*TRY IT*.
Below are records; give the number of their lines that contain "kuru", and only that number.

*INPUT RECORDS*.
● ● ● ● ●
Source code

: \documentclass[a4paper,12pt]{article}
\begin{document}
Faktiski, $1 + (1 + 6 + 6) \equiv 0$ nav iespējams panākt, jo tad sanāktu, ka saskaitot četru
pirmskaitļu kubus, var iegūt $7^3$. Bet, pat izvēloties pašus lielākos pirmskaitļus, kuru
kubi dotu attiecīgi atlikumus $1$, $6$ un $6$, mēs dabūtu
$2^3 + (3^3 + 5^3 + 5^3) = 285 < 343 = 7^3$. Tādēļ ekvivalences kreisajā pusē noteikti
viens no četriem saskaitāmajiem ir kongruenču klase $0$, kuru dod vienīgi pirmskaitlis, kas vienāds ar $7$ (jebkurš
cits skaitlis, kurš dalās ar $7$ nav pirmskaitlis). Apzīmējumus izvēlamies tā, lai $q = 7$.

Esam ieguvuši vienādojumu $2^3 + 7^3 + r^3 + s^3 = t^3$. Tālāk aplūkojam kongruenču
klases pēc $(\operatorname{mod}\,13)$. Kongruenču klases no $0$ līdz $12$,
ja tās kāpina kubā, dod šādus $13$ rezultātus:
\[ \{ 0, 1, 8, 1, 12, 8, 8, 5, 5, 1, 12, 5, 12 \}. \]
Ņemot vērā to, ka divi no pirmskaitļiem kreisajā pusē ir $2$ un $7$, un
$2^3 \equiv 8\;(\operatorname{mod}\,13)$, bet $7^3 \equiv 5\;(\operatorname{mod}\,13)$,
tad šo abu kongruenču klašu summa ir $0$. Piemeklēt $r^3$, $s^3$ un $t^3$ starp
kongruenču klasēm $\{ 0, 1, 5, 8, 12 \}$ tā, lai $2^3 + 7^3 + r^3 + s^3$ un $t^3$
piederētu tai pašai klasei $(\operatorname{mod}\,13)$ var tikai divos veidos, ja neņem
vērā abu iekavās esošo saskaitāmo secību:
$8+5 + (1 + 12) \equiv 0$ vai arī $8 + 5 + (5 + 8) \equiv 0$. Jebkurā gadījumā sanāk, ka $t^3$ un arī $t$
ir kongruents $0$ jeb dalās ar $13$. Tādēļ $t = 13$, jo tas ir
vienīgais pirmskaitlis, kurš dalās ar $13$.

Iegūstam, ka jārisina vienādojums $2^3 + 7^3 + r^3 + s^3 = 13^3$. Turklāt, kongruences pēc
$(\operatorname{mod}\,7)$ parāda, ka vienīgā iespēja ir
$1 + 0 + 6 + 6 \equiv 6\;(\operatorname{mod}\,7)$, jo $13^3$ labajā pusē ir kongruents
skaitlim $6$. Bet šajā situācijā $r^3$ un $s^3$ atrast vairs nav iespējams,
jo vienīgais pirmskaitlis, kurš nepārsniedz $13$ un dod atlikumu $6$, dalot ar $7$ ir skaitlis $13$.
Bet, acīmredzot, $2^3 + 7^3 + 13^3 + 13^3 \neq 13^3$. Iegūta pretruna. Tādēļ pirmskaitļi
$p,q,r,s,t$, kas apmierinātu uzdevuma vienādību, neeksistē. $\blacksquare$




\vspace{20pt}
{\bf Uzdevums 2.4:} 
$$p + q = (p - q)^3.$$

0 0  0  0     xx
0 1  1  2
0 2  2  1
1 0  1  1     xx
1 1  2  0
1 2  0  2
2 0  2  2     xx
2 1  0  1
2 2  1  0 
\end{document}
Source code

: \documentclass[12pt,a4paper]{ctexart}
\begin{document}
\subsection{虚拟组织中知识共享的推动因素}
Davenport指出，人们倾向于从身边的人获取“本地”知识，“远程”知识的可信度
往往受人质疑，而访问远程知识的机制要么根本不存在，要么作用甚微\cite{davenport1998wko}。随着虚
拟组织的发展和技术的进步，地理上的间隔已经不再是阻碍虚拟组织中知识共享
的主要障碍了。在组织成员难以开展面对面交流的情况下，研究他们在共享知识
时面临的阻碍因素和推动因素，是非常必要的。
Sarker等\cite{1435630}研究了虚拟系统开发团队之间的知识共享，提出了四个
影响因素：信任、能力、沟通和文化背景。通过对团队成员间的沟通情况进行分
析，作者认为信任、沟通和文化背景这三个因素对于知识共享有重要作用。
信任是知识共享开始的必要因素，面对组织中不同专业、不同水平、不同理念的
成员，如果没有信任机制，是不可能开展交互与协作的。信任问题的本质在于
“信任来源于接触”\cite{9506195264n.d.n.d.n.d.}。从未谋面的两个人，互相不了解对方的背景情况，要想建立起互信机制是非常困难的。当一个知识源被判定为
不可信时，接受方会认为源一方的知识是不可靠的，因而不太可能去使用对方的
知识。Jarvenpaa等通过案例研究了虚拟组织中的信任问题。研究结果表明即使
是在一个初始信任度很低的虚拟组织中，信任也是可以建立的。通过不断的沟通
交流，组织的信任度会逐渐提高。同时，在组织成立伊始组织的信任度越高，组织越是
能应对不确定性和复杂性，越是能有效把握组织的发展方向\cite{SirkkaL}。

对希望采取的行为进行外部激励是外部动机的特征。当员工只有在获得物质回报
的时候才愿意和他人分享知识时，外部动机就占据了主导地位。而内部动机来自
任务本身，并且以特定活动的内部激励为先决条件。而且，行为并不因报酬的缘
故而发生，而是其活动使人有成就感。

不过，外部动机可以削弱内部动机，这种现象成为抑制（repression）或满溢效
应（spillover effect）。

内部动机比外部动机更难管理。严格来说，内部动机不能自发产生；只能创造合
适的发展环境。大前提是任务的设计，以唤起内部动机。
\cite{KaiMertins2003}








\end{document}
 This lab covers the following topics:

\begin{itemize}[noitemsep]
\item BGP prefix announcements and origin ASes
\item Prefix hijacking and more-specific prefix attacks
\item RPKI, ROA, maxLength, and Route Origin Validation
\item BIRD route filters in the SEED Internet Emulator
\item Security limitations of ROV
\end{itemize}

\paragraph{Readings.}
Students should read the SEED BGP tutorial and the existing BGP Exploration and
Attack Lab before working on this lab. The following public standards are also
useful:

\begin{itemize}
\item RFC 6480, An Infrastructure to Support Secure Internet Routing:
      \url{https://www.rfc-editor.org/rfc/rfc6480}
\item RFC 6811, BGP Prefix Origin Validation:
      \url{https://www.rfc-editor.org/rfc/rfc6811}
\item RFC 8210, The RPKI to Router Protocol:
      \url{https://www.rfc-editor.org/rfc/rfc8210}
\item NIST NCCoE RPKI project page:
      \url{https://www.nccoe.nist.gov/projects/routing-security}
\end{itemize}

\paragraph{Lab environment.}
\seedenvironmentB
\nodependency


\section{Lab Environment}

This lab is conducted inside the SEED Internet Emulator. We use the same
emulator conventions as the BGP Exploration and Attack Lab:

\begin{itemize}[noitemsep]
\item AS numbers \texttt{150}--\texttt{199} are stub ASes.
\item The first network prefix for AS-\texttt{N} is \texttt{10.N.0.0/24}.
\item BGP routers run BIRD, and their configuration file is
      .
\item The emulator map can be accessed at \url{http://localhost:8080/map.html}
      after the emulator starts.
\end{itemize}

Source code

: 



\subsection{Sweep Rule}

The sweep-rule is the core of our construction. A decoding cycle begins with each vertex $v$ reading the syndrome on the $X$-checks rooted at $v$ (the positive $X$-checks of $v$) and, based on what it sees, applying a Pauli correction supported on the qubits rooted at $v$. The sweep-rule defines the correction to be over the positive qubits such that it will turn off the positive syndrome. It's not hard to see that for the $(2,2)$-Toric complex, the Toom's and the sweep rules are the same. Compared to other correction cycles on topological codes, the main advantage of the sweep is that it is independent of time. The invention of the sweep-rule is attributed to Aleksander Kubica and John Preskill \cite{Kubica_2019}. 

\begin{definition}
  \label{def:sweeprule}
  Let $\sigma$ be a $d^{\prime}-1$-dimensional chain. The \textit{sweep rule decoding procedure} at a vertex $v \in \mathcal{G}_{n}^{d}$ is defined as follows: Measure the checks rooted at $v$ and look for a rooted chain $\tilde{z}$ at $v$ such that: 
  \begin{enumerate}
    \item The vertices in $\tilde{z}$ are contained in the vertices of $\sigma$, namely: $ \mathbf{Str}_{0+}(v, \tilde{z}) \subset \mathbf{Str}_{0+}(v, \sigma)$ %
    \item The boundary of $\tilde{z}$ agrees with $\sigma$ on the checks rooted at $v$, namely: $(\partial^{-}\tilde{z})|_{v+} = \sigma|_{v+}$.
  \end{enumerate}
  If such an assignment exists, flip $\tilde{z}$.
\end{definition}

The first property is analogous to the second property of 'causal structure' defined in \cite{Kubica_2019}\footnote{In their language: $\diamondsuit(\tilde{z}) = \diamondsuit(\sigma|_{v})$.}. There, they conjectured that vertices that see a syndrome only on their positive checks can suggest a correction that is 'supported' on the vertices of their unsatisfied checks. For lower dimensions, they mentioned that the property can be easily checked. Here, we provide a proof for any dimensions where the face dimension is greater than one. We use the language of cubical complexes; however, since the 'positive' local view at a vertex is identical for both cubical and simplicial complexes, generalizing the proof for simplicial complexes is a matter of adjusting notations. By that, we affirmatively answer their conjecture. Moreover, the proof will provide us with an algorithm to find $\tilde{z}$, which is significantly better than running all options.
● ● ● ● ●
*TASK SOLUTION*.
2